Survie

Dictature héréditaire au Togo : un coup d’État françafricain !

Publié le 7 février 2005

42 ans après avoir assassiné Sylvanus Olympio, père de l’indépendance togolaise, le dictateur togolais a cédé involontairement un siège de tyran qu’il avait promis de céder de son plein gré en 2003.

Durant 4 ans de règne officieux puis 38 ans de règne officiel, l’ancien sergent-chef Gnassingbé Eyadéma, caricature de garde-chiourme néocolonial, a martyrisé et ruiné le Togo. Sa mort de maladie aurait pu laisser place à une élection démocratique. La France semble abonder en ce sens, puisqu’elle a appelé au « respect de la Constitution togolaise »…

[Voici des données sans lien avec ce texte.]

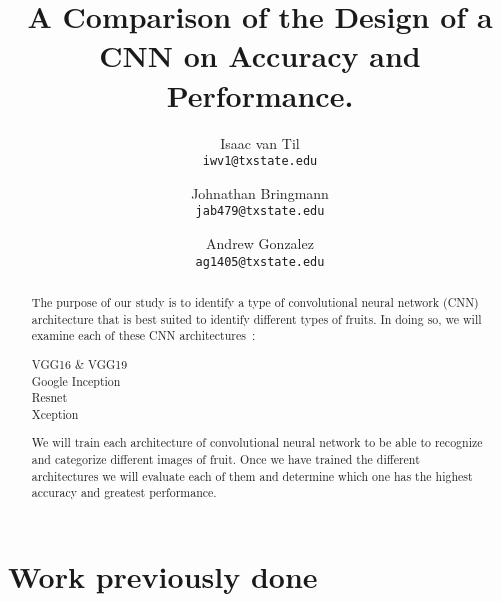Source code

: \documentclass[10pt,letterpaper]{article}
\begin{document}
\title{A Comparison of the Design of a CNN on Accuracy and Performance.}

\author{Isaac van Til\\
{\tt\small iwv1@txstate.edu}
\and
Johnathan Bringmann\\
{\tt\small jab479@txstate.edu}
\and
Andrew Gonzalez\\
{\tt\small a\textunderscore g1405@txstate.edu}
}

\maketitle

\begin{abstract}
   The purpose of our study is to identify a type of convolutional neural network (CNN) architecture that is best suited to identify different types of fruits. In doing so, we will examine each of these CNN architectures~\cite{A1}: 
   \begin{center}
       VGG16 \& VGG19~\cite{A2}\\ Google Inception~\cite{A3}\\ Resnet~\cite{A4}\\ Xception~\cite{A6} 
   \end{center}
   We will train each architecture of convolutional neural network to be able to recognize and categorize different images of fruit. Once we have trained the different architectures we will evaluate each of them and determine which one has the highest accuracy and greatest performance.
\end{abstract}

\section{Work previously done}
\end{document}
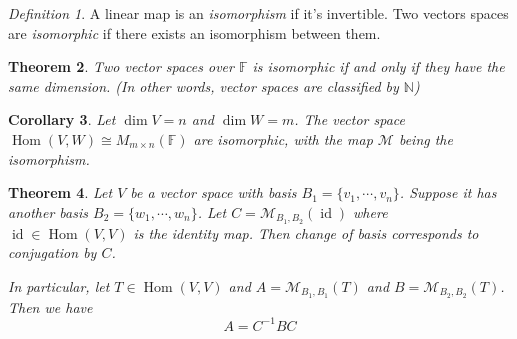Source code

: \documentclass[12pt]{amsart}
\newcommand{\fff}[0]{\mathbb{F}}
\DeclareMathOperator{\Hom}{Hom}
\newcommand{\calM}[0]{\mathcal{M}}
\DeclareMathOperator{\id}{id}
\newtheorem{theorem}{Theorem}[section]
\newtheorem{corollary}[theorem]{Corollary}
\theoremstyle{remark}
\newtheorem{definition}[theorem]{Definition}
\numberwithin{equation}{section}
\begin{document}
	
	
	\begin{definition}
		A linear map is an \emph{isomorphism} if it's invertible. Two vectors spaces are \emph{isomorphic} if there exists an isomorphism between them.
	\end{definition}
	\begin{theorem}
		Two vector spaces over $\fff$ is isomorphic if and only if they have the same dimension. (In other words, vector spaces are classified by $\mathbb{N}$)
	\end{theorem}
	\begin{corollary}Let $\dim V=n$ and $\dim W=m$.
		The vector space $\Hom(V,W)\cong M_{m\times n}(\fff)$ are isomorphic, with the map $\calM$  being the isomorphism.
	\end{corollary}
	\begin{theorem} Let $V$ be a vector space with basis $B_1=\{v_1,\cdots,v_n\}$. Suppose it has another basis $B_2=\{w_1,\cdots,w_n\}$. Let $C=\calM_{B_1,B_2}(\id)$ where $\id\in\Hom(V,V)$ is the identity map. Then change of basis corresponds to conjugation by $C$.
	
	In particular, let $T\in\Hom(V,V)$ and $A=\calM_{B_1,B_1}(T)$ and $B=\calM_{B_2,B_2}(T)$. Then we have
	\[A=C^{-1}BC\]
	\end{theorem}
\end{document}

Les apparences sont trompeuses. La France tente seulement de faire oublier qu’elle a largement contribué à tout fausser dans le processus constitutionnel, escroqué, et dans un processus démocratique sans cesse bafoué. La seule élection présidentielle à peu près convenable, en 1998, a été largement remportée par Gilchrist Olympio, le fils de Sylvanus… avant que le décompte des voix ne soit repris en main par l’armée - ou plutôt la milice clanique du régime (les rares militaires opposants ont été massacrés dans la foulée du scrutin de 1998). Depuis lors, Paris n’a cessé d’organiser de pseudo-médiations qui ont chaque fois découragé les opposants authentiques, aboutissant au boycott du scrutin législatif de 2002 et à l’élection d’une Assemblée quasi-totalement eyadémiste. Laquelle a voté une révision de la Constitution qui ouvre la voie à l’infinie prolongation de la dictature, en écartant notamment la candidature de l’opposant le plus connu, Gilchrist Olympio, et en laissant le contrôle des opérations électorales entre les mains du régime.

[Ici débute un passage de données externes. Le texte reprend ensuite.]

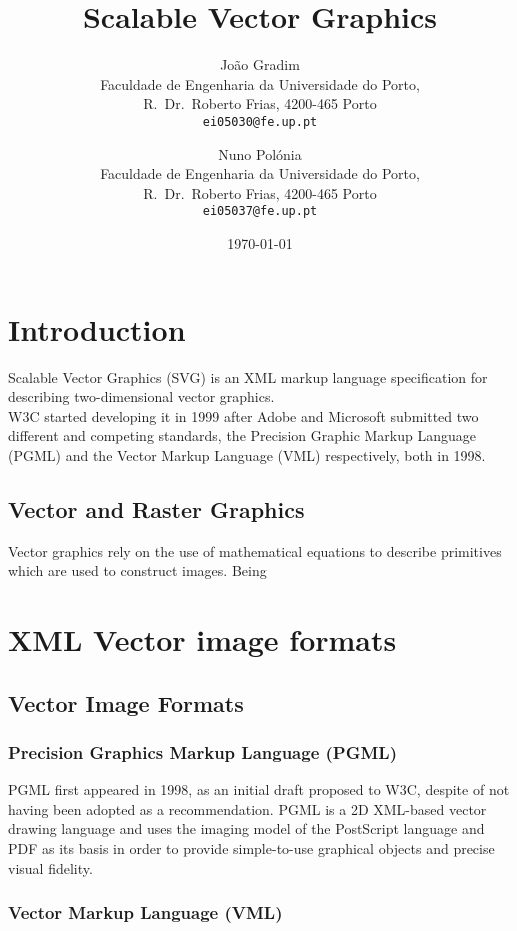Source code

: \documentclass[twocolumn,twoside,10pt,a4paper]{article}
\title{Scalable Vector Graphics}
\author{João Gradim\\
\small Faculdade de Engenharia da Universidade do Porto,\\[-0.8ex]
\small R.\ Dr.\ Roberto Frias, 4200-465 Porto\\[-0.8ex]
\small \texttt{ei05030@fe.up.pt}\\
\and
Nuno Polónia\\
\small Faculdade de Engenharia da Universidade do Porto,\\[-0.8ex]
\small R.\ Dr.\ Roberto Frias, 4200-465 Porto\\[-0.8ex]
\small \texttt{ei05037@fe.up.pt}
}
\date{\today}
\begin{document}
\maketitle
\thispagestyle{plain}

\begin{abstract}
\end{abstract}

\section{Introduction}\label{sec:intro}
Scalable Vector Graphics (SVG) is an XML markup language specification for describing two-dimensional vector graphics.\\
W3C started developing it in 1999 after Adobe and Microsoft submitted two different and competing standards, the Precision Graphic Markup Language (PGML) and the Vector Markup Language (VML) respectively, both in 1998.\\


\subsection{Vector and Raster Graphics}
Vector graphics rely on the use of mathematical equations to describe primitives which are used to construct images. Being 


\section{XML Vector image formats}
\subsection{Vector Image Formats}

\subsubsection{Precision Graphics Markup Language (PGML)}

PGML first appeared in 1998, as an initial draft proposed to W3C, despite of not having been adopted as a recommendation\cite{w3c:pgml}. PGML is a 2D XML-based vector drawing language and uses the imaging model of the PostScript language and PDF as its basis in order to provide simple-to-use graphical objects and precise visual fidelity.

\subsubsection{Vector Markup Language (VML)}
\end{document}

Cela ne devait pas encore être suffisant puisqu’il a fallu une ultime mascarade constitutionnelle pour afficher la continuité monarchique : empêcher le retour au Togo du président de l’Assemblée, constitutionnellement chargé de l’intérim du Président de la République défunt ; faire voter par l’Assemblée la destitution de cet intérimaire ; élire à sa place Faure Eyadéma, le fils du dictateur ; voter en toute hâte une nouvelle révision constitutionnelle qui transforme l’intérim du président de l’Assemblée en un remplacement jusqu’à la fin du mandat du chef de l’État décédé, soit jusqu’en 2008. Entre-temps, le clan Eyadéma aura suffisamment verrouillé la succession pour ne laisser aucune surprise. Faure Eyadéma est âgé de 39 ans. S’il vit autant que son père, les Togolais en ont jusqu’en 2035…

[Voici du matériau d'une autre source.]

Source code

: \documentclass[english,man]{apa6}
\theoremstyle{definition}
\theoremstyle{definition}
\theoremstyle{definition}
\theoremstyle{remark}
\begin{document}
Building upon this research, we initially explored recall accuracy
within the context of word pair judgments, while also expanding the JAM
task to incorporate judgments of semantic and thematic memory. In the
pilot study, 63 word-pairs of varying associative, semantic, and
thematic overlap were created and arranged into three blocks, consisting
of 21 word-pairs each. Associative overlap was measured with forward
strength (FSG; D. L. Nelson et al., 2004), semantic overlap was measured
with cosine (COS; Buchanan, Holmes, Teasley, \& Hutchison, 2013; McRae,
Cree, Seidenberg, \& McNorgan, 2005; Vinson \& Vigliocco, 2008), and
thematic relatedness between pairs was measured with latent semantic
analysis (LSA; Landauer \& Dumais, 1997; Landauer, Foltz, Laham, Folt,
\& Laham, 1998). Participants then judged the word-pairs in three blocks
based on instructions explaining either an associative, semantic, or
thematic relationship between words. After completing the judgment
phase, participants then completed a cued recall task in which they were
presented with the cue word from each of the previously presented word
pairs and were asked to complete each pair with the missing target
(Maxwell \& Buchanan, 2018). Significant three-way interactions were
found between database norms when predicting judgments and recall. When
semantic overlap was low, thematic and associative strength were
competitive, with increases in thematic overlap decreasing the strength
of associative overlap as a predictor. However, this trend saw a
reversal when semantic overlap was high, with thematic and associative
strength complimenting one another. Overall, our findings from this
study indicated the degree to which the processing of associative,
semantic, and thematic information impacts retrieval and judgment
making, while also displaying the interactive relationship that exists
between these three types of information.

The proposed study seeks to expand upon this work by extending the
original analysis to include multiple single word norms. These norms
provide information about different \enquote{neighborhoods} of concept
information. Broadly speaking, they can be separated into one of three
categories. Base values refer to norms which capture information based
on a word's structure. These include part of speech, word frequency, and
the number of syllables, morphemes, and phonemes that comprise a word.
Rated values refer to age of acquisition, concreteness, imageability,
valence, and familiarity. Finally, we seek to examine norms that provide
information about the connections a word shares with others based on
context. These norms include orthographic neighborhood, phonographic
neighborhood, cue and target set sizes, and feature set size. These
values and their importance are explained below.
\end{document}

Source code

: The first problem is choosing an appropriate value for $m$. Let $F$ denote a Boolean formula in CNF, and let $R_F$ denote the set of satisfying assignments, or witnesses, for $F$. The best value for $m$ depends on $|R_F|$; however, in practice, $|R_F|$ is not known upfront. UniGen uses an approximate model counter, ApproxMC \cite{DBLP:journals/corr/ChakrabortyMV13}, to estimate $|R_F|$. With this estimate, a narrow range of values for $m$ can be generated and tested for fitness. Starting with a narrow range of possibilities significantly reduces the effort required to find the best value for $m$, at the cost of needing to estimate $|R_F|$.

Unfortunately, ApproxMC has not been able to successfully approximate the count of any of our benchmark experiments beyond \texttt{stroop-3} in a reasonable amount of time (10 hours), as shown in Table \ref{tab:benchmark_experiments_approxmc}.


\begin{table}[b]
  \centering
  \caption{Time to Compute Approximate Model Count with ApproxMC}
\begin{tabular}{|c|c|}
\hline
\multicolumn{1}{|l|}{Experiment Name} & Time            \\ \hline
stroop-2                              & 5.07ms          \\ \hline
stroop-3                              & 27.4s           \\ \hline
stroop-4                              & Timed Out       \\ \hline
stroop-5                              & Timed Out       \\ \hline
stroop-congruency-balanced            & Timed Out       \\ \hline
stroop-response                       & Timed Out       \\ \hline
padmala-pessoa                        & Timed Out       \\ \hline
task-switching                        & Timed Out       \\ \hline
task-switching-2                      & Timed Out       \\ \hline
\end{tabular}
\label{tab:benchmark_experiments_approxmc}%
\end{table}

De cela, la France et Jacques Chirac ne sont aucunement innocents. De Gnassingbé Eyadéma, tyran mafieux aux nombreux crimes économiques et politiques, Jacques Chirac a déclaré samedi qu’il était « un ami personnel ». Et « un ami de la France ». La France chiraquienne bénissait en effet la dictature eyadémesque. L’armée milicienne togolaise n’a cessé d’être encadrée par des officiers et instructeurs français. L’évolution de la Constitution togolaise n’a cessé d’être veillée par des juristes françafricains, comme Charles Debbasch ou Pierre Mazeaud. L’argent des phosphates togolais n’a cessé d’alimenter les caisses noires de la Françafrique. Les trafics d’armes du régime Eyadéma, dénoncés par l’ONU, n’ont cessé d’aider les alliés inavouables de la Françafrique, comme Jonas Savimbi ou Charles Taylor.

Alors, il faut le dire haut et fort : rien de ce qui se passe ses jours-ci à Lomé pour maintenir une dictature ubuesque n’est étranger à l’Élysée, qui en est comptable devant l’histoire des peuples togolais et français. Le peuple français, en particulier, se sent insulté quand Jacques Chirac qualifie Gnassingbé Eyadéma d’« ami de la France ». Il ne l’est pas plus que les potentats africains qui livraient leurs frères en esclavage aux riches armateurs de Louis XIV.